» WORK REQUEST: Retype every line from the start of the data down to and including the line with "Value in list". Skip the pictures.

» PROVIDED INFORMATION:
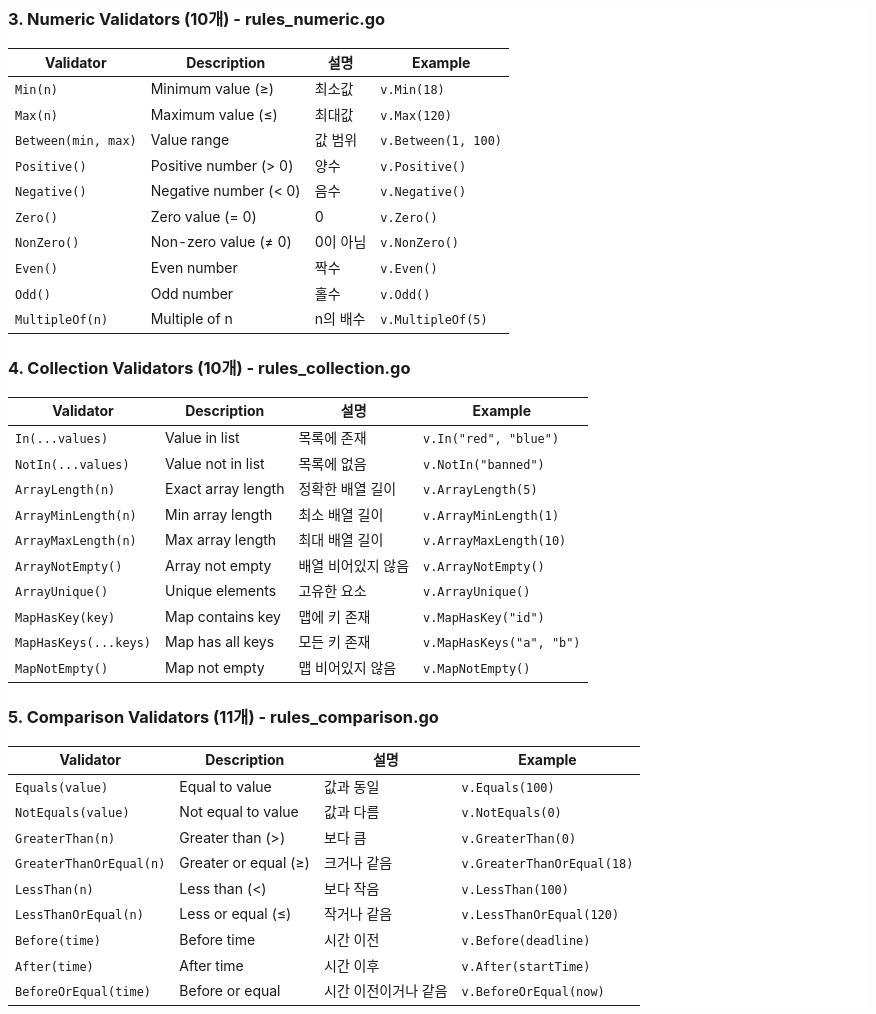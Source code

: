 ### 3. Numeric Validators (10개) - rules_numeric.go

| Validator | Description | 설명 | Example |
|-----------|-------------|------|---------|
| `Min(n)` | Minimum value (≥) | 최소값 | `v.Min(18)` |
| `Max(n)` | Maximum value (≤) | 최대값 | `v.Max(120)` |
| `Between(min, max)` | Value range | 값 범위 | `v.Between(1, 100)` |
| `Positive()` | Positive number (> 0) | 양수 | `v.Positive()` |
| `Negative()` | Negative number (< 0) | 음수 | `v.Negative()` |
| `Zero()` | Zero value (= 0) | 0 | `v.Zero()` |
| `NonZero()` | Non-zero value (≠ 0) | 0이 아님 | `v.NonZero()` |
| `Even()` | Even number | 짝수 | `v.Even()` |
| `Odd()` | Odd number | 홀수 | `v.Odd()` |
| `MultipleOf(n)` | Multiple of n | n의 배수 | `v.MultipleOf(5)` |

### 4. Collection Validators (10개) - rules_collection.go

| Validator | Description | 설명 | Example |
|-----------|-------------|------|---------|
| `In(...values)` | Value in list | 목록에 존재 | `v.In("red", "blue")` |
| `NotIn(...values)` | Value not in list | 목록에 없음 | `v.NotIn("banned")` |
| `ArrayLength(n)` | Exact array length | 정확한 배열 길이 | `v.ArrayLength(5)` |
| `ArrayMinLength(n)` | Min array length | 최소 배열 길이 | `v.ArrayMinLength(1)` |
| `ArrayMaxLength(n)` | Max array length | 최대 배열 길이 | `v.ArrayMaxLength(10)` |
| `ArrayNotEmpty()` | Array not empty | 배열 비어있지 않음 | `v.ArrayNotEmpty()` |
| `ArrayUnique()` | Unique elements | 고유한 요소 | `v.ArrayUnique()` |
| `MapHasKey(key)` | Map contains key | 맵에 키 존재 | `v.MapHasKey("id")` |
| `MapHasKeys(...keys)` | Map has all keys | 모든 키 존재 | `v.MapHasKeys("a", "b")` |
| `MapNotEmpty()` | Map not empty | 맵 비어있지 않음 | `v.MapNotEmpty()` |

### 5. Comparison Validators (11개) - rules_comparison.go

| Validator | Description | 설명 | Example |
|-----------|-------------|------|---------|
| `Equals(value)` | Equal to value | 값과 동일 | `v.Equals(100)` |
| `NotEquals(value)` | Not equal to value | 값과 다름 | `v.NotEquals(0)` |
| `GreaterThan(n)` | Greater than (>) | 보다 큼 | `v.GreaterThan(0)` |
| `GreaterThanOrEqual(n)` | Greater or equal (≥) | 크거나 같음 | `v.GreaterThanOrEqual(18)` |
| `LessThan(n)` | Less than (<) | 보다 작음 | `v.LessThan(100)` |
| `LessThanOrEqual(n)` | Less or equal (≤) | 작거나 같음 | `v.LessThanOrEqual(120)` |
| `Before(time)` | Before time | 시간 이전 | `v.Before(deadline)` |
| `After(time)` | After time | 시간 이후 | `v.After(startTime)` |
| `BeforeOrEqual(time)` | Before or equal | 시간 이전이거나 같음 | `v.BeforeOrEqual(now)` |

» SOLUTION TO THE PROBLEM:
Source code

: ### 3. Numeric Validators (10개) - rules_numeric.go

| Validator | Description | 설명 | Example |
|-----------|-------------|------|---------|
| `Min(n)` | Minimum value (≥) | 최소값 | `v.Min(18)` |
| `Max(n)` | Maximum value (≤) | 최대값 | `v.Max(120)` |
| `Between(min, max)` | Value range | 값 범위 | `v.Between(1, 100)` |
| `Positive()` | Positive number (> 0) | 양수 | `v.Positive()` |
| `Negative()` | Negative number (< 0) | 음수 | `v.Negative()` |
| `Zero()` | Zero value (= 0) | 0 | `v.Zero()` |
| `NonZero()` | Non-zero value (≠ 0) | 0이 아님 | `v.NonZero()` |
| `Even()` | Even number | 짝수 | `v.Even()` |
| `Odd()` | Odd number | 홀수 | `v.Odd()` |
| `MultipleOf(n)` | Multiple of n | n의 배수 | `v.MultipleOf(5)` |

### 4. Collection Validators (10개) - rules_collection.go

| Validator | Description | 설명 | Example |
|-----------|-------------|------|---------|
| `In(...values)` | Value in list | 목록에 존재 | `v.In("red", "blue")` |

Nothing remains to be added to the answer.